For all the times they showed similar force and attacking will last season, they too often lacked another option on the bench like Shaqiri.

This was exactly why he was signed. He was exacting.

And it was all the more creditable from both he and Klopp, because Liverpool looked to have so frustratin­gly lost their way.

They looked to have lost the chance at what should have been a big win. Klopp proactivel­y addressed an evident mental block in his team, an anxiety. Because that gulf between the sides was really most visible in a vigorous first 20 minutes for Liverpool.

They looked like they had sensed a fragility about United, and were willing to properly punish it… except their own anxiety about this so often got the better of them.

It genuinely killed so many promising moves, particular­ly in that onslaught of an opening 20 minutes. It was as if Liverpool were in such an overdrive to overwhelm United that they couldn’t stop once they actually got to the box, when a bit more pause and poise was required. All of Roberto Firmino, Mohamed Salah, Naby Keita and Sadio Mane were guilty of poor touches just when they looked to have got beyond that amassed United defence, who themselves looked so much less sturdy than the last few encounters at Anfield.

Fabinho meanwhile looked like he was too often resorting to long shots, until he was finally the player to show the kind of composure that was required. Duly, the goal followed.

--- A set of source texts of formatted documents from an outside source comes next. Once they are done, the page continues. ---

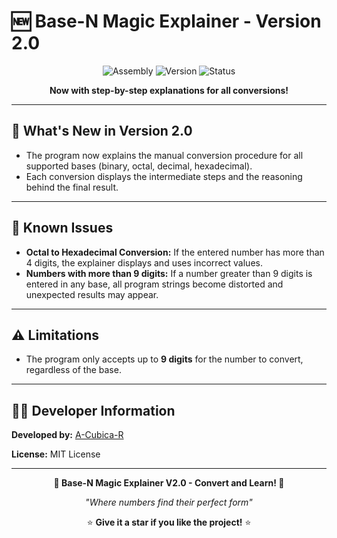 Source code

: # 🆕 Base-N Magic Explainer - Version 2.0

<div align="center">

![Assembly](https://img.shields.io/badge/Assembly-MASM%2016--bit-blue?style=for-the-badge&logo=microsoft)
![Version](https://img.shields.io/badge/Version-2.0-orange?style=for-the-badge)
![Status](https://img.shields.io/badge/Status-Release-brightgreen?style=for-the-badge)

**Now with step-by-step explanations for all conversions!**

</div>

---

## 🚀 What's New in Version 2.0

- The program now explains the manual conversion procedure for all supported bases (binary, octal, decimal, hexadecimal).
- Each conversion displays the intermediate steps and the reasoning behind the final result.

---

## 🐞 Known Issues

- **Octal to Hexadecimal Conversion:** If the entered number has more than 4 digits, the explainer displays and uses incorrect values.
- **Numbers with more than 9 digits:** If a number greater than 9 digits is entered in any base, all program strings become distorted and unexpected results may appear.

---

## ⚠️ Limitations

- The program only accepts up to **9 digits** for the number to convert, regardless of the base.

---

## 👨‍💻 Developer Information

**Developed by:** [A-Cubica-R](https://www.linkedin.com/in/adolfo-alejandro-arenas-ramos/)

**License:** MIT License

---

<div align="center">

**🔢 Base-N Magic Explainer V2.0 - Convert and Learn! 🔢**

*"Where numbers find their perfect form"*

⭐ **Give it a star if you like the project!** ⭐

</div>

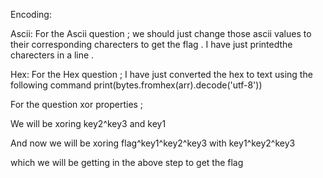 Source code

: Encoding:



Ascii:
For the Ascii question ; we should just change those ascii values to their corresponding charecters to get the flag . 
I have just printedthe charecters in a line .

Hex:
For the Hex question ; I have just converted the hex to text using the following command 
print(bytes.fromhex(arr).decode('utf-8'))



















For the question xor properties ;

We will be xoring key2^key3 and key1 

And now we will be xoring flag^key1^key2^key3 with key1^key2^key3 

which we will be getting in the above step to get the flag
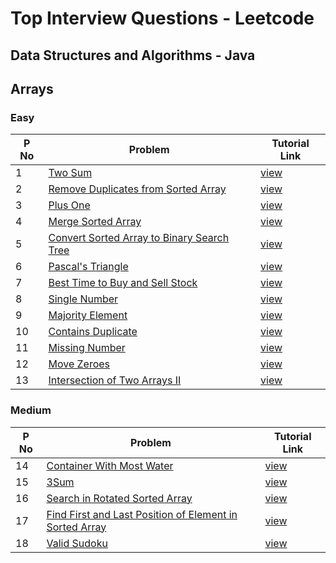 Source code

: # Top Interview Questions - Leetcode

## Data Structures and Algorithms - Java

## Arrays

### Easy

| P No | Problem                                                                                                                   | Tutorial Link                                                                                                                    |
| ---- | ------------------------------------------------------------------------------------------------------------------------- | -------------------------------------------------------------------------------------------------------------------------------- |
| 1    | [ Two Sum ](https://leetcode.com/problems/two-sum/)                                                                       | [ view ](https://www.geeksforgeeks.org/given-an-array-a-and-a-number-x-check-for-pair-in-a-with-sum-as-x/)                       |
| 2    | [ Remove Duplicates from Sorted Array ](https://leetcode.com/problems/remove-duplicates-from-sorted-array/)               | [ view ](https://www.geeksforgeeks.org/remove-duplicates-sorted-array/)                                                          |
| 3    | [ Plus One ](https://leetcode.com/problems/plus-one/)                                                                     | [ view ](https://www.geeksforgeeks.org/adding-one-to-number-represented-as-array-of-digits/)                                     |
| 4    | [ Merge Sorted Array ](https://leetcode.com/problems/merge-sorted-array/)                                                 | [ view ](https://www.geeksforgeeks.org/merge-two-sorted-arrays/)                                                                 |
| 5    | [ Convert Sorted Array to Binary Search Tree ](https://leetcode.com/problems/convert-sorted-array-to-binary-search-tree/) | [ view ](https://leetcode.com/problems/merge-sorted-array/)                                                                      |
| 6    | [ Pascal's Triangle ](https://leetcode.com/problems/pascals-triangle/)                                                    | [ view ](https://www.geeksforgeeks.org/pascal-triangle/)                                                                         |
| 7    | [ Best Time to Buy and Sell Stock ](https://leetcode.com/problems/best-time-to-buy-and-sell-stock/)                       | [ view ](https://www.geeksforgeeks.org/best-time-to-buy-and-sell-stock/)                                                         |
| 8    | [ Single Number ](https://leetcode.com/problems/single-number/)                                                           | [ view ](https://www.geeksforgeeks.org/find-the-element-that-appears-once/)                                                      |
| 9    | [ Majority Element ](https://leetcode.com/problems/majority-element/)                                                     | [ view ](https://www.geeksforgeeks.org/majority-element/)                                                                        |
| 10   | [ Contains Duplicate ](https://leetcode.com/problems/contains-duplicate/)                                                 | [ view ](https://www.geeksforgeeks.org/find-duplicates-in-on-time-and-constant-extra-space/)                                     |
| 11   | [ Missing Number ](https://leetcode.com/problems/missing-number/)                                                         | [ view ](https://www.geeksforgeeks.org/find-the-missing-number/)                                                                 |
| 12   | [ Move Zeroes ](https://leetcode.com/problems/move-zeroes/)                                                               | [ view ](https://www.geeksforgeeks.org/move-zeroes-end-array/)                                                                   |
| 13   | [ Intersection of Two Arrays II ](https://leetcode.com/problems/intersection-of-two-arrays-ii/)                           | [ view ](https://leetcode.com/problems/intersection-of-two-arrays-ii/discuss/954800/Java-solution-with-explanation-and-pictures) |

### Medium

| P No | Problem                                                                                                                                             | Tutorial Link                                                                                          |
| ---- | --------------------------------------------------------------------------------------------------------------------------------------------------- | ------------------------------------------------------------------------------------------------------ |
| 14   | [ Container With Most Water ](https://leetcode.com/problems/container-with-most-water/)                                                             | [ view ](https://www.geeksforgeeks.org/container-with-most-water/)                                     |
| 15   | [ 3Sum ](https://leetcode.com/problems/3sum/)                                                                                                       | [ view ](https://www.geeksforgeeks.org/find-a-triplet-that-sum-to-a-given-value/)                      |
| 16   | [ Search in Rotated Sorted Array ](https://leetcode.com/problems/search-in-rotated-sorted-array/)                                                   | [ view ](https://www.geeksforgeeks.org/search-an-element-in-a-sorted-and-pivoted-array/)               |
| 17   | [ Find First and Last Position of Element in Sorted Array ](https://leetcode.com/problems/find-first-and-last-position-of-element-in-sorted-array/) | [ view ](https://www.geeksforgeeks.org/find-first-and-last-positions-of-an-element-in-a-sorted-array/) |
| 18   | [ Valid Sudoku ](https://leetcode.com/problems/valid-sudoku/)                                                                                       | [ view ](https://www.geeksforgeeks.org/check-if-given-sudoku-board-configuration-is-valid-or-not/)     |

After a move admittedly started by Firmino’s force allowing him to beat Eric Bailly to a ball he had no right to get and then brushing the centre-half aside, the ball eventually found its way to the edge of the box and Fabinho.

The midfielder picked out Mane rather than trying to pick his spot, and the forward so calmly chested it and finished it in the same move.

It felt like it was coming, but also necessary for Mane, after he missed so many chances in the midweek win over Napoli.

That made the source of the United goal all the more ironic. Alisson had kept Liverpool in the Champions League on Tuesday, but here kept United in a game they really had no right to still be in.

That had been that submissive, that outplayed.